No, because those people are already public figures. They own companies that are publicly known (i don't mean publicly traded), and thus by proxy, are public face of those companies.
Or they appear(ed) in public to make something of being in public (such as lobbying, or civic activities, or philanthropy etc). This makes any article about them not a doxx - they already revealed themselves publicly. You cannot segregate public affairs of the person with private affairs.
Mr Back is already a very public figure in the bitcoin/crypto community who is the face of a public company. This isn't some rando who nobody has ever heard of before.
Those people are on alert and already protected. Satoshi is probably a regular guy without any other security other than being anonymous. We are also assuming that they are doxing the real guy, and not some bystander that now have to deal with all the consequences without having the resources to protect himself. Lets suppose they are wrong, they dox the wrong person, "opsies, let us add a footnote to the text saying we were wrong, and let us forget this happened" (RE: reddit played detective a couple times and botched normal people lives).
And if you do have a big pile of money but are flying under the radar so far you sadly should have some investments in security. I thought people around here didn’t really believe in security through obscurity.
Who says he has the money? Even if he really is who they say he is, why do you think he actually has that money? It hasn't moved since it was made, it was probably casually lost during testing and will never be recovered by anybody, meaning it basically doesn't exist at all.
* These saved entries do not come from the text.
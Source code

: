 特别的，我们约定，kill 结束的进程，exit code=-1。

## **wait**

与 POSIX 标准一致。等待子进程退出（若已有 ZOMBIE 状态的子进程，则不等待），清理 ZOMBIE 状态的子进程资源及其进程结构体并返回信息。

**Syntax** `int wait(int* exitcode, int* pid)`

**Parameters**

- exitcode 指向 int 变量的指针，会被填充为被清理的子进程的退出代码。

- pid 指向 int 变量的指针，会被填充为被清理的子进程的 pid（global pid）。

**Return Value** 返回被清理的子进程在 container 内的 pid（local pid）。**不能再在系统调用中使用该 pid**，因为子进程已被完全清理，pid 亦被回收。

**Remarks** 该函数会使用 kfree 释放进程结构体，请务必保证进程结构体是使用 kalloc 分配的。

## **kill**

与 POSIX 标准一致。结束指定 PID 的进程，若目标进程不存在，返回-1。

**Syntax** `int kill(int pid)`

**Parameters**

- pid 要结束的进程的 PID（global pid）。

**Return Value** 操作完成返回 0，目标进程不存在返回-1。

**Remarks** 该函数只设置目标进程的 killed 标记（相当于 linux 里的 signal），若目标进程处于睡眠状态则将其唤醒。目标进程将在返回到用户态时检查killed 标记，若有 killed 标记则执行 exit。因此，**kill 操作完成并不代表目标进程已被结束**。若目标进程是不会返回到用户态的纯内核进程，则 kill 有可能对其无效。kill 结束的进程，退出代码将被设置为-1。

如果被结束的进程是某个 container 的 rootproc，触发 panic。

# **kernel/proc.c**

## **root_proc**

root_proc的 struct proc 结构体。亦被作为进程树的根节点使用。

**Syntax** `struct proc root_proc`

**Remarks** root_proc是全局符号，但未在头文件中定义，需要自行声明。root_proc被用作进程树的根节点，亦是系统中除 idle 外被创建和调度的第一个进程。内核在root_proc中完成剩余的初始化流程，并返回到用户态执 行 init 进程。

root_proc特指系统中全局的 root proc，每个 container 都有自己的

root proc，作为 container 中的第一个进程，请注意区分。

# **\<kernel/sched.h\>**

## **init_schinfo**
Lets keep with the analogy, as wrong as it is. If you discover a serious bug, you usually disclose it privately, allowing the maintainers to patch the problem before disclosing. When the embargo is over, the bug is already harmless. Why we do that? Isn't that security through obscurity? Why we consider unethical to just disclose serious zero day bugs that might even get someone killed, or thousand of script kiddies that would never discover the bug on their own can profit from it easily?
Security through obscurity actually works in real life. There are lots of people that hide all their lives in a humble way, only to get discovered as millionaires after they die. Because you don't have hundred, thousands of bots looking for "vulnerabilities" on everyone's life at almost zero cost and big potential profit.
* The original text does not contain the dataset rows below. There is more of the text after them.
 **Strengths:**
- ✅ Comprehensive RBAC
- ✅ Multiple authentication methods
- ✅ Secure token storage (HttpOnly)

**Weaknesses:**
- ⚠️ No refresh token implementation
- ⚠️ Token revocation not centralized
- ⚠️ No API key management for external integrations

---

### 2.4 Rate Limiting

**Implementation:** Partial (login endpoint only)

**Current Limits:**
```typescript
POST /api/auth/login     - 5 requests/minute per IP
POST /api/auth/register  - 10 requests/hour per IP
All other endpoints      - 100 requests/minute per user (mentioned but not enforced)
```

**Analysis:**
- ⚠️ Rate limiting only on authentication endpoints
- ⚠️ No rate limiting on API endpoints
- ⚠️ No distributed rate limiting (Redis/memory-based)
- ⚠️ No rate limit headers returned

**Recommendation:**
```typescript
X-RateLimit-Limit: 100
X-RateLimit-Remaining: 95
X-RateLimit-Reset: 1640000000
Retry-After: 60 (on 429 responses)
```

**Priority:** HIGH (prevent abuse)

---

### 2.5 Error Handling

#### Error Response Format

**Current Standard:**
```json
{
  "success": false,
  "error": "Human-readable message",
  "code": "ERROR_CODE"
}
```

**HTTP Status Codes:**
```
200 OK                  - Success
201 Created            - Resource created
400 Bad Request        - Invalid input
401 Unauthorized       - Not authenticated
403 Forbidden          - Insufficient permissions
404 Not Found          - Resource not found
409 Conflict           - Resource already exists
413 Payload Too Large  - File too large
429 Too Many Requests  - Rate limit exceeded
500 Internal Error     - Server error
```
Sadly it does. Most of those people have to spend a lot of money on security. But usually it's not the Forbes list that specifically outs them as being wealthy. You can't really build a billion dollar company under the radar.
This is just a strange situation where someone has made billions without their identity being known, without being a criminal.
After events of last 4 years in Russia you can probably be killed there for $100 or for a wrong look. Lots of trigger happy ex-convict veterans with PTSD are around.
For now they are busy killing their wives and relatives, but eventually they will run out of money for alcohol and will have to find a "job".
I find it weird to defend Russia but you seem to be missing couple things. most importantly - it's not homogeneous, not even a republic. there's around 190 ethnic groups and ~40 officially recognized separatist groups. and that's important because it skews national narrative, mandates harder punishments and corruption as a crutch. when the media follows "99% heroic bullshit, 1% truth" scheme, it's somewhat challenging not to ignore politics - you get bored of it
I was born in Russia and lived there good chunk of my life. I agree it's not that simple and it took two decades to turn the country into whatever it became now.
When country is already turned into authoritarian military regime there is obviously no way to turn back to democracy by political actions alone.
Yet back in 2006-2016 it was still possible to turn things around if enough people cared. Unfortunately majority of population was happy to ignore politics and now everyone pays the price.
i realized that after commenting. which is bit awkward - I'm not in a place to school you on such topics so take that as a look from neighboring country. would like to add that in modern days democracy is endangered by media manipulations and faked crowd opinions.
So if Forbes publishes a list of the richest people in the world, it makes them targets?